Executivo da Apple demite-se por não concordar com regresso aos escritórios três dias por semana

A política é mais rígida do que muitas das empresas vizinhas como a Meta, Google e Twitter. Dada a concorrência no setor, os funcionários da Apple protestaram contra as exigências da empresa e estão a demitir-se em protesto.

16 – Apple

Um executivo da Apple, Ian Goodfellow, deixou a empresa por discordar das exigências da gigante da tecnologia em relação ao trabalho presencial: os funcionários devem trabalhar a partir do escritório três dias por semana, em contracorrente com a flexibilidade de outras empresas de Silicon Valley.

Segundo o “The Verge”, o diretor de aprendizagens da Apple disse aos funcionários ao sair que discordava da insistência da empresa no retorno dos funcionários à sede em Silicon Valley. “Acredito fortemente que mais flexibilidade teria sido a melhor política para minha equipa”, terá dito Goodfellow, citado pelo “The Telegraph”.

Atualmente, os funcionários da Apple gigante da tecnologia trabalhar pelo menos um dia no escritório e, a partir de 23 de maio, serão obrigados a trabalhar na segunda, terça e quinta-feira. Poderão trabalhar em casa ou no escritório às quartas e sextas-feiras e remotamente quatro semanas por ano.

A política é mais rígida do que muitas das empresas vizinhas como a Meta, Google e Twitter, nas quais os funcionários foram informados de que podem trabalhar remotamente permanentemente ou com mais flexibilidade quando no escritório.

Dada a concorrência no setor, os funcionários da Apple protestaram contra as exigências da empresa e estão a demitir-se em protesto.

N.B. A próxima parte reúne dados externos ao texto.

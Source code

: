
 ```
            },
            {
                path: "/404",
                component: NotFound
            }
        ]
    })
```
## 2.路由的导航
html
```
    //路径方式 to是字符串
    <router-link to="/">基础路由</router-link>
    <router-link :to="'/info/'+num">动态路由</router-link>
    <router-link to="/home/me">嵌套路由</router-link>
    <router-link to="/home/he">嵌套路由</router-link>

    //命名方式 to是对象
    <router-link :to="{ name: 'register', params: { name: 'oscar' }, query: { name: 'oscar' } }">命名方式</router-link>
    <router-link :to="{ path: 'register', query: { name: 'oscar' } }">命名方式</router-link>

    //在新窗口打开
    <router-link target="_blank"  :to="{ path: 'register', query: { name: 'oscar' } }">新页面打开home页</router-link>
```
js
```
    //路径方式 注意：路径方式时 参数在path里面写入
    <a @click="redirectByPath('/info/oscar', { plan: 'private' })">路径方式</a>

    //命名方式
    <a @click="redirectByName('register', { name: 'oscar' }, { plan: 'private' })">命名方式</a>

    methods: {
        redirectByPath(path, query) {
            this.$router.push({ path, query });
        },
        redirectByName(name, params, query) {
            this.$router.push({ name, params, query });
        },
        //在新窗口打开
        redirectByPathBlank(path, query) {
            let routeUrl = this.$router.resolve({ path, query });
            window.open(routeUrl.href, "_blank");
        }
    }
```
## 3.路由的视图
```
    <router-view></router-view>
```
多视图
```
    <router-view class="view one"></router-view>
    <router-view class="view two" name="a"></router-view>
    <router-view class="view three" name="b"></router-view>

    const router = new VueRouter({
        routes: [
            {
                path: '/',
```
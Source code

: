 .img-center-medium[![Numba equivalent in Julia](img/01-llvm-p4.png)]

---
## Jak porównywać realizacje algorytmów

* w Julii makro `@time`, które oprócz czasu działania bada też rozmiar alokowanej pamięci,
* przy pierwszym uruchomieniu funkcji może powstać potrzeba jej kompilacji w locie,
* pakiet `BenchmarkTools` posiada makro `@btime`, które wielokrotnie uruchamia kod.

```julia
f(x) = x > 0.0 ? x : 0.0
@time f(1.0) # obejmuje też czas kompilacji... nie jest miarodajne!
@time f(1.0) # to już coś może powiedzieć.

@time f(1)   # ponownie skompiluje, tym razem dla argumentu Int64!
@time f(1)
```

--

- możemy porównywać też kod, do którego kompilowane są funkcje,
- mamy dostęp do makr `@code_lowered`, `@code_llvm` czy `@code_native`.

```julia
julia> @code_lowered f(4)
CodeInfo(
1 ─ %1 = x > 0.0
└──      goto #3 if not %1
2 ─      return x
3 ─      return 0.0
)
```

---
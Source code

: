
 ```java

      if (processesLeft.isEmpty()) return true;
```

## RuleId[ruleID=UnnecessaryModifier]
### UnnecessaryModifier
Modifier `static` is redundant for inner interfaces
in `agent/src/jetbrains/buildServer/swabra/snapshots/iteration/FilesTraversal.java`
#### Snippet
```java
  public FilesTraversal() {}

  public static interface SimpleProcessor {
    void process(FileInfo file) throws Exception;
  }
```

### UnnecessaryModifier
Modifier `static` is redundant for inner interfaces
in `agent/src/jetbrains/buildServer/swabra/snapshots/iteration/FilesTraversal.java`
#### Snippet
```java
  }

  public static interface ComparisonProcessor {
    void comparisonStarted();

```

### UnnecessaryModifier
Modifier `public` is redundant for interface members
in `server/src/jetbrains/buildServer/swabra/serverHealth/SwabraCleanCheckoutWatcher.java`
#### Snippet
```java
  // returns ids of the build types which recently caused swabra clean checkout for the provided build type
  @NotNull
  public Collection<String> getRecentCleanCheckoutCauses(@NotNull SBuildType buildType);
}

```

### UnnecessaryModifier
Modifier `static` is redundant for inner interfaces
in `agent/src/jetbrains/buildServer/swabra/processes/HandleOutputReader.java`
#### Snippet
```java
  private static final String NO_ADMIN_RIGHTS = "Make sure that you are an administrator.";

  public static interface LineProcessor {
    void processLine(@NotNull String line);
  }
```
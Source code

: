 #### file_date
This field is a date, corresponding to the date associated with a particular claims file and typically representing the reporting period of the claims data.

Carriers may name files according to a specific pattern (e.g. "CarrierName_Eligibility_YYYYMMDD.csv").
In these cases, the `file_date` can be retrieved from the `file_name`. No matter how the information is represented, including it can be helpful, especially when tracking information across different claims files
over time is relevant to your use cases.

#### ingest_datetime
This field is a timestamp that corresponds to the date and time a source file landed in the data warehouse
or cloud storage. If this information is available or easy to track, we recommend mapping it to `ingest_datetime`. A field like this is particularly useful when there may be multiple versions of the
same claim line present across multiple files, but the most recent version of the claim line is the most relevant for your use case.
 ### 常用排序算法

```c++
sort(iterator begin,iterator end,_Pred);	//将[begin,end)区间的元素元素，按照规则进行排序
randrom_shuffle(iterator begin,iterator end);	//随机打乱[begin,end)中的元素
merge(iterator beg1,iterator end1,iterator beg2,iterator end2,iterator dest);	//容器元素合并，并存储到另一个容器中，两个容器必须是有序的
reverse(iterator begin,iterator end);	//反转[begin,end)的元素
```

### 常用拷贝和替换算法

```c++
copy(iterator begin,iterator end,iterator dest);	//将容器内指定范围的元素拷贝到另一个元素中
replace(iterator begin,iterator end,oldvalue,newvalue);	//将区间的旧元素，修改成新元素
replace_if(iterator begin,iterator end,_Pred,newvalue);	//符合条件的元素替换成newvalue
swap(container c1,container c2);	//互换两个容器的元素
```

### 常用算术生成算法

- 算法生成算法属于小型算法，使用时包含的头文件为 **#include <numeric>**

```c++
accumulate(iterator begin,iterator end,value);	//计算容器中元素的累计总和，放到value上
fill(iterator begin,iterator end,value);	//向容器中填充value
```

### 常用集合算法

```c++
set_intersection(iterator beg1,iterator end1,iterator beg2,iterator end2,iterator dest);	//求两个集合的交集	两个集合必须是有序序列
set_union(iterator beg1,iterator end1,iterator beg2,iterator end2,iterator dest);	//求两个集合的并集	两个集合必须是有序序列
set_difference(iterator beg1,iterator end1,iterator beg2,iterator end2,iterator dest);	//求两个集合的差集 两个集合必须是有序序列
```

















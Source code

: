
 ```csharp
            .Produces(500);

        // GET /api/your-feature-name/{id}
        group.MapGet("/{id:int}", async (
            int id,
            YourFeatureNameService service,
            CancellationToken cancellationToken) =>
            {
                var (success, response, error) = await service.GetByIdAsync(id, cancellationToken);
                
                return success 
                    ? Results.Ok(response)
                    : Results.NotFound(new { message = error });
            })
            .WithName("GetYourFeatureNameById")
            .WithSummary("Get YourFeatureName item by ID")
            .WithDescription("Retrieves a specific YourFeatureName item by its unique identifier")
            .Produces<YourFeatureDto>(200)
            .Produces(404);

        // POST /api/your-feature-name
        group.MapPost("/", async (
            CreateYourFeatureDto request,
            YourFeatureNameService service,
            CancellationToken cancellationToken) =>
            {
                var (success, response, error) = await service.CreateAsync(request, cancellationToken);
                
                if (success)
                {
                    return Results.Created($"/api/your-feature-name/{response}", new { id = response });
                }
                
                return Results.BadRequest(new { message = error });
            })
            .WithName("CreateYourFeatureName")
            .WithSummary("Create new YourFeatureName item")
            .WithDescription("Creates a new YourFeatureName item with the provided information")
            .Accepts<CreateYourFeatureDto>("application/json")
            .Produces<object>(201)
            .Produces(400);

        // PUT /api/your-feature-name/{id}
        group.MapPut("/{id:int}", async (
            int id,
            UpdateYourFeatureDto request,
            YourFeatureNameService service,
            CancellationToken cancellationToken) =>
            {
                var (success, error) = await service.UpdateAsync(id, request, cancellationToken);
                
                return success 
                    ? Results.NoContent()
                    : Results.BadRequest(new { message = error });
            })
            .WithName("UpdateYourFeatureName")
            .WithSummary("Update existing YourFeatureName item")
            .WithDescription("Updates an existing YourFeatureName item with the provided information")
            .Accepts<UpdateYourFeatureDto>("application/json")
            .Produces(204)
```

A saída de Goodfellow — um dos especialistas em inteligência artificial mais conhecidos do mundo, roubado à Google em 2019 — é a mais pesada até á data.

O presidente-executivo da Apple, Tim Cook, defende que o contacto humano é necessário. “Por tudo o que conseguimos alcançar enquanto muitos de nós estávamos separados, a verdade é que faltou algo essencial no ano passado: um ao outro”, disse em nota à equipa em 2021. “A videoconferência diminuiu a distância entre nós, com certeza, mas há coisas que simplesmente não se podem replicar”.